Where North Winds Blow

Un texte de Sharon Kivenko

Paru dans le numéro

Publié le : 8 novembre 2023

Dernière mise à jour : 10 novembre 2023


Inspired by Le Vent du Nord, Sharon Kivenko shares her thoughts on "what it is to be from a place, but not actually of that place".

wind blows Le Vent du Nord

In November 2013, my partner Alex and I attended a concert of the Quebecois “trad” music ensemble Le Vent du Nord. We were living in Boston at the time. The venue was the perfect mix of intimate and festive. The group’s harmonies, upbeat polyrhythms and stories of French-Canadian patrimoine were enchanting. I was profoundly moved by the beauty of the artistry and the depth of their connection to and knowledge of the genre and its historical and cultural roots. At the same time, however, I felt a melancholy as I reflected on how it was that although I was born and raised in Montreal with an enduring connection to the Eastern Townships, this music and the vibrant stories they conveyed were so unknown to me. Sitting there in the cozy dimness of that venue in Boston, my own childhood memories of Sutton came rushing in. As the ensemble introduced their songs by way of family stories and Quebecois history, they conjured in me images of my own family stories: of my brothers and me warming by the fire in our chalet on rue Maple after a day of skiing at Mont Sutton; of watching the Habs on Hockey Night in Canada on our black and white TV. At one point, however, I felt my reverie of childhood winters punctuated by the realization that just a few kilometers away from my family’s idyllic scene, there was a parallel universe – very much unknown to me – in which this gorgeously layered and deeply rooted musical tradition was evolving in Quebecois family foyers.

My great grandparents on both sides emigrated to Quebec in the late 19th century, they were Eastern European Jews escaping religious and cultural persecution. Growing up in the Mile End of Montreal, my paternal grandmother spoke French and Yiddish with her siblings and parents, but when she became a mother, she raised her children in English. I remember Sabbath dinners on Friday nights in her small apartment in the West End of Montreal where she would chuchoter en français with her sisters about the best way to finish baking her lemon meringue pie. It wasn’t until into my adulthood that I realized that political, cultural and social circumstances of the time were the determining factors in the languages my grandmother spoke. I can’t help but wonder whether if circumstances had been different, the French-Canadian music of Le Vent du Nord and the cultural milieux from whence it comes would have been more apparent, vibrant and tangible, perhaps even more familiar to me. 
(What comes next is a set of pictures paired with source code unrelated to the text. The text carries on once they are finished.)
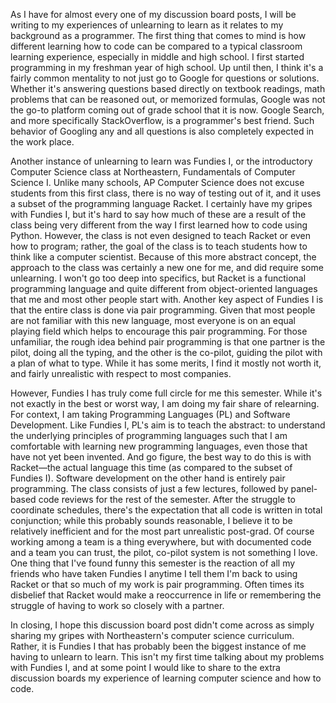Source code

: As I have for almost every one of my discussion board posts, I will be writing to my experiences of unlearning to learn as it relates to my background as a programmer. The first thing that comes to mind is how different learning how to code can be compared to a typical classroom learning experience, especially in middle and high school. I first started programming in my freshman year of high school. Up until then, I think it's a fairly common mentality to not just go to Google for questions or solutions. Whether it's answering questions based directly on textbook readings, math problems that can be reasoned out, or memorized formulas, Google was not the go-to platform coming out of grade school that it is now. Google Search, and more specifically StackOverflow, is a programmer's best friend. Such behavior of Googling any and all questions is also completely expected in the work place.


Another instance of unlearning to learn was Fundies I, or the introductory Computer Science class at Northeastern, Fundamentals of Computer Science I. Unlike many schools, AP Computer Science does not excuse students from this first class, there is no way of testing out of it, and it uses a subset of the programming language Racket. I certainly have my gripes with Fundies I, but it's hard to say how much of these are a result of the class being very different from the way I first learned how to code using Python. However, the class is not even designed to teach Racket or even how to program; rather, the goal of the class is to teach students how to think like a computer scientist. Because of this more abstract concept, the approach to the class was certainly a new one for me, and did require some unlearning. I won't go too deep into specifics, but Racket is a functional programming language and quite different from object-oriented languages that me and most other people start with. Another key aspect of Fundies I is that the entire class is done via pair programming. Given that most people are not familiar with this new language, most everyone is on an equal playing field which helps to encourage this pair programming. For those unfamiliar, the rough idea behind pair programming is that one partner is the pilot, doing all the typing, and the other is the co-pilot, guiding the pilot with a plan of what to type. While it has some merits, I find it mostly not worth it, and fairly unrealistic with respect to most companies. 


However, Fundies I has truly come full circle for me this semester. While it's not exactly in the best or worst way, I am doing my fair share of relearning. For context, I am taking Programming Languages (PL) and Software Development. Like Fundies I, PL's aim is to teach the abstract: to understand the underlying principles of programming languages such that I am comfortable with learning new programming languages, even those that have not yet been invented. And go figure, the best way to do this is with Racket—the actual language this time (as compared to the subset of Fundies I). Software development on the other hand is entirely pair programming. The class consists of just a few lectures, followed by panel-based code reviews for the rest of the semester. After the struggle to coordinate schedules, there's the expectation that all code is written in total conjunction; while this probably sounds reasonable, I believe it to be relatively inefficient and for the most part unrealistic post-grad. Of course working among a team is a thing everywhere, but with documented code and a team you can trust, the pilot, co-pilot system is not something I love. One thing that I've found funny this semester is the reaction of all my friends who have taken Fundies I anytime I tell them I'm back to using Racket or that so much of my work is pair programming. Often times its disbelief that Racket would make a reoccurrence in life or remembering the struggle of having to work so closely with a partner.


In closing, I hope this discussion board post didn't come across as simply sharing my gripes with Northeastern's computer science curriculum. Rather, it is Fundies I that has probably been the biggest instance of me having to unlearn to learn. This isn't my first time talking about my problems with Fundies I, and at some point I would like to share to the extra discussion boards my experience of learning computer science and how to code.
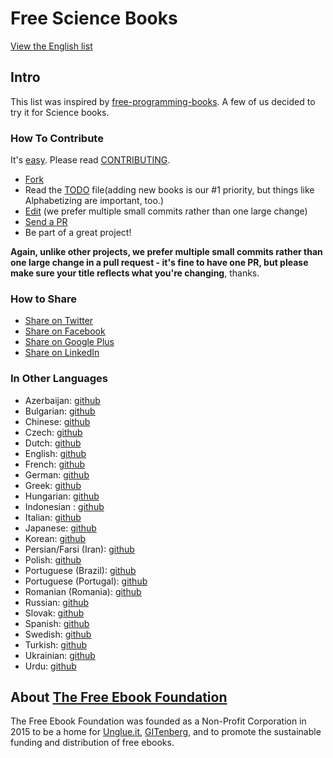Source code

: # Free Science Books

[View the English list](/free-science-books.md)

## Intro

This list was inspired by [free-programming-books](https://github.com/EbookFoundation/free-programming-books/). A few of us decided to try it for Science books.


### How To Contribute

It's [easy](https://github.com/vhf/free-programming-books/wiki/Contribution). Please read [CONTRIBUTING](/CONTRIBUTING.md).
- [Fork](https://help.github.com/articles/fork-a-repo)
- Read the [TODO](/TODO.md) file(adding new books is our #1 priority, but things like Alphabetizing are important, too.)
- [Edit](https://github.com/EbookFoundation/free-science-books/edit/master/free-science-books.md) (we prefer multiple small commits rather than one large change)
- [Send a PR](https://help.github.com/articles/using-pull-requests)
- Be part of a great project!

**Again, unlike other projects, we prefer multiple small commits rather than one large change in a pull request - it's fine to have one PR, but please make sure your title reflects what you're changing**, thanks.


### How to Share

+ [Share on Twitter](http://twitter.com/home?status=https://github.com/EbookFoundation/free-science-books%0AFree%20Science%20Books)
+ [Share on Facebook](http://www.facebook.com/sharer/sharer.php?s=100&p[url]=https://github.com/EbookFoundation/free-science-books&p[images][0]=&p[title]=Free%20Science%20Books&p[summary]=)
+ [Share on Google Plus](https://plus.google.com/share?url=https://github.com/EbookFoundation/free-science-books)
+ [Share on LinkedIn](http://www.linkedin.com/shareArticle?mini=true&url=https://github.com/EbookFoundation/free-science-books&title=Free%20Science%20Books&summary=&source=)


### In Other  Languages

+ Azerbaijan: [github](/free-science-books-az.md)
+ Bulgarian: [github](/free-science-books-bg.md)
+ Chinese: [github](/free-science-books-zh.md)
+ Czech: [github](/free-science-books-cs.md)
+ Dutch: [github](/free-science-books-nl.md)
+ English: [github](/free-science-books.md)
+ French: [github](/free-science-books-fr.md)
+ German: [github](/free-science-books-de.md)
+ Greek: [github](/free-science-books-gr.md)
+ Hungarian: [github](/free-science-books-hu.md)
+ Indonesian : [github](/free-science-books-id.md)
+ Italian: [github](/free-science-books-it.md)
+ Japanese: [github](/free-science-books-ja.md)
+ Korean: [github](/free-science-books-ko.md)
+ Persian/Farsi (Iran): [github](/free-science-books-fa_IR.md)
+ Polish: [github](/free-science-books-pl.md)
+ Portuguese (Brazil): [github](/free-science-books-pt_BR.md)
+ Portuguese (Portugal): [github](/free-science-books-pt_PT.md)
+ Romanian (Romania): [github](/free-science-books-ro.md)
+ Russian: [github](/free-science-books-ru.md)
+ Slovak: [github](/free-science-books-sk.md)
+ Spanish: [github](/free-science-books-es.md)
+ Swedish: [github](/free-science-books-se.md)
+ Turkish: [github](/free-science-books-tr.md)
+ Ukrainian: [github](/free-science-books-ua.md)
+ Urdu: [github](/free-science-books-ur.md)


## About [The Free Ebook Foundation](http://ebookfoundation.org/)

The Free Ebook Foundation was founded as a Non-Profit Corporation in 2015 to be a home for [Unglue.it](https://unglue.it), [GITenberg](http://www.gitenberg.org), and to promote the sustainable funding and distribution of free ebooks.

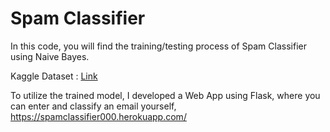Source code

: # Spam Classifier

In this code, you will find the training/testing process of Spam Classifier using Naive Bayes. 

Kaggle Dataset : [Link](https://www.kaggle.com/uciml/sms-spam-collection-dataset)

To utilize the trained model, I developed a Web App using Flask, where you can enter and classify an email yourself,
https://spamclassifier000.herokuapp.com/

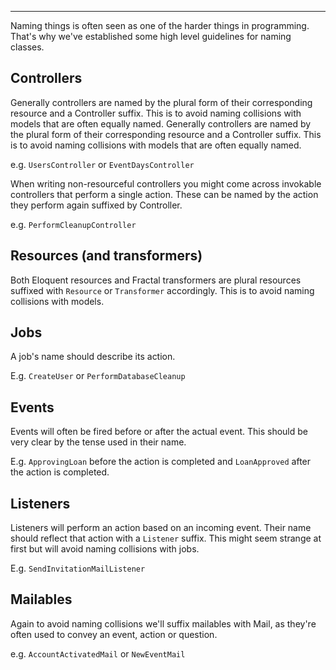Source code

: ----

Naming things is often seen as one of the harder things in programming. That's why we've established some high level guidelines for naming classes.

## Controllers

Generally controllers are named by the plural form of their corresponding resource and a Controller suffix. This is to avoid naming collisions with models that are often equally named.
Generally controllers are named by the plural form of their corresponding resource and a Controller suffix. This is to avoid naming collisions with models that are often equally named.

e.g. `UsersController` or `EventDaysController`

When writing non-resourceful controllers you might come across invokable controllers that perform a single action. These can be named by the action they perform again suffixed by Controller.

e.g. `PerformCleanupController`

## Resources (and transformers)

Both Eloquent resources and Fractal transformers are plural resources suffixed with `Resource` or `Transformer` accordingly. This is to avoid naming collisions with models.

## Jobs

A job's name should describe its action.

E.g. `CreateUser` or `PerformDatabaseCleanup`

## Events

Events will often be fired before or after the actual event. This should be very clear by the tense used in their name.

E.g. `ApprovingLoan` before the action is completed and `LoanApproved` after the action is completed.

## Listeners

Listeners will perform an action based on an incoming event. Their name should reflect that action with a `Listener` suffix. This might seem strange at first but will avoid naming collisions with jobs.

E.g. `SendInvitationMailListener`

## Mailables

Again to avoid naming collisions we'll suffix mailables with Mail, as they're often used to convey an event, action or question.

e.g. `AccountActivatedMail` or `NewEventMail`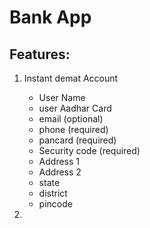 # Bank App

## Features:

1. Instant demat Account

   - User Name
   - user Aadhar Card
   - email (optional)
   - phone (required)
   - pancard (required)
   - Security code (required)
   - Address 1
   - Address 2
   - state
   - district
   - pincode
2. 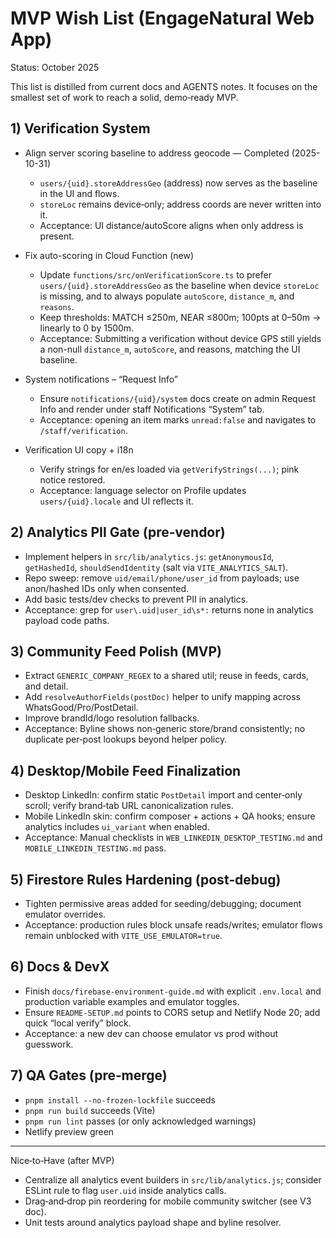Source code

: # MVP Wish List (EngageNatural Web App)

Status: October 2025

This list is distilled from current docs and AGENTS notes. It focuses on the smallest set of work to reach a solid, demo‑ready MVP.

## 1) Verification System
- Align server scoring baseline to address geocode — Completed (2025-10-31)
  - `users/{uid}.storeAddressGeo` (address) now serves as the baseline in the UI and flows.
  - `storeLoc` remains device‑only; address coords are never written into it.
  - Acceptance: UI distance/autoScore aligns when only address is present.

- Fix auto-scoring in Cloud Function (new)
  - Update `functions/src/onVerificationScore.ts` to prefer `users/{uid}.storeAddressGeo` as the baseline when device `storeLoc` is missing, and to always populate `autoScore`, `distance_m`, and `reasons`.
  - Keep thresholds: MATCH ≤250m, NEAR ≤800m; 100pts at 0–50m → linearly to 0 by 1500m.
  - Acceptance: Submitting a verification without device GPS still yields a non-null `distance_m`, `autoScore`, and reasons, matching the UI baseline.

- System notifications – “Request Info”
  - Ensure `notifications/{uid}/system` docs create on admin Request Info and render under staff Notifications “System” tab.
  - Acceptance: opening an item marks `unread:false` and navigates to `/staff/verification`.

- Verification UI copy + i18n
  - Verify strings for en/es loaded via `getVerifyStrings(...)`; pink notice restored.
  - Acceptance: language selector on Profile updates `users/{uid}.locale` and UI reflects it.

## 2) Analytics PII Gate (pre‑vendor)
- Implement helpers in `src/lib/analytics.js`: `getAnonymousId`, `getHashedId`, `shouldSendIdentity` (salt via `VITE_ANALYTICS_SALT`).
- Repo sweep: remove `uid/email/phone/user_id` from payloads; use anon/hashed IDs only when consented.
- Add basic tests/dev checks to prevent PII in analytics.
- Acceptance: grep for `user\.uid|user_id\s*:` returns none in analytics payload code paths.

## 3) Community Feed Polish (MVP)
- Extract `GENERIC_COMPANY_REGEX` to a shared util; reuse in feeds, cards, and detail.
- Add `resolveAuthorFields(postDoc)` helper to unify mapping across WhatsGood/Pro/PostDetail.
- Improve brandId/logo resolution fallbacks.
- Acceptance: Byline shows non‑generic store/brand consistently; no duplicate per‑post lookups beyond helper policy.

## 4) Desktop/Mobile Feed Finalization
- Desktop LinkedIn: confirm static `PostDetail` import and center‑only scroll; verify brand‑tab URL canonicalization rules.
- Mobile LinkedIn skin: confirm composer + actions + QA hooks; ensure analytics includes `ui_variant` when enabled.
- Acceptance: Manual checklists in `WEB_LINKEDIN_DESKTOP_TESTING.md` and `MOBILE_LINKEDIN_TESTING.md` pass.

## 5) Firestore Rules Hardening (post‑debug)
- Tighten permissive areas added for seeding/debugging; document emulator overrides.
- Acceptance: production rules block unsafe reads/writes; emulator flows remain unblocked with `VITE_USE_EMULATOR=true`.

## 6) Docs & DevX
- Finish `docs/firebase-environment-guide.md` with explicit `.env.local` and production variable examples and emulator toggles.
- Ensure `README-SETUP.md` points to CORS setup and Netlify Node 20; add quick “local verify” block.
- Acceptance: a new dev can choose emulator vs prod without guesswork.

## 7) QA Gates (pre‑merge)
- `pnpm install --no-frozen-lockfile` succeeds
- `pnpm run build` succeeds (Vite)
- `pnpm run lint` passes (or only acknowledged warnings)
- Netlify preview green

---

Nice‑to‑Have (after MVP)
- Centralize all analytics event builders in `src/lib/analytics.js`; consider ESLint rule to flag `user.uid` inside analytics calls.
- Drag‑and‑drop pin reordering for mobile community switcher (see V3 doc).
- Unit tests around analytics payload shape and byline resolver.
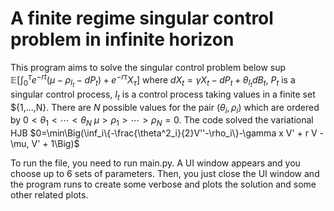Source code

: # A finite regime singular control problem in infinite horizon
 
This program aims to solve the singular control problem below
$\sup\mathbb{E}\Big[\int_0^\tau e^{-rt}\big(\mu-\rho_{I_t}-dP_t\big)+e^{-r\tau}X_\tau\Big]$
where $dX_t=\gamma X_t -dP_t + \theta_{I_t}dB_t$, $P_t$ is a singular control process, $I_t$ is a control process taking values in 
a finite set $\{1,...,N\}. There are $N$ possible values for the pair $(\theta_i,\rho_i)$ which are ordered by $0<\theta_1<\cdots<\theta_N$
$\mu>\rho_1>\cdots>\rho_N=0$.
The code solved the variational HJB
$0=\min\Big(\inf_i\{-\frac{\theta^2_i}{2}V''-\rho_i\}-\gamma x V' + r V - \mu, V' + 1\Big)$

To run the file, you need to run main.py. A UI window appears and you choose up to 6 sets of parameters. Then, you just close the UI window and the program runs to create some verbose and plots the solution and some other related plots.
As was the case for my grandmother on the plateau of Montreal in the 1920s, French language and Québécois culture were all around us in Sutton and its surrounds. But there remained a growing distance. And yet, oddly enough, during that one concert in Boston so many years into my adulthood and decades into my life in the USA, the music swirling around me in the low light of that space, drew to the surface feelings of nostalgia for something I never really knew. Listening to the Brunet brothers’ harmonizing, I wanted to hum along; hearing the sung stories about their aieux made me want to sing stories of my own; and my feet itched wanting to tap along to the group’s expert podorythmie. All of this brought me to realize a contradiction that I hold inside of myself : what it is to feel rooted in a place (the place where I was born and raised) but to ultimately feel like a stranger. Indeed, I felt in that moment what it is to be from a place, but not actually of that place.

Nevertheless (and possibly as a result), in August 2022, my partner and I packed our belongings and relocated our family to Sutton, realizing a decades’ long dream to land at my family’s home in the woods among the hemlock, maple, and beech trees. And although we’ve been living as Americans for decades, we are drawn here by ever thickening threads of social connection; threads that are gently and gradually weaving us into an inspired social fabric. On the drive north from Boston all those months ago, we felt the threads pulling us as a north-bound wind blew at our backs, the songs of Le Vent du Nord as our soundtrack playing on repeat.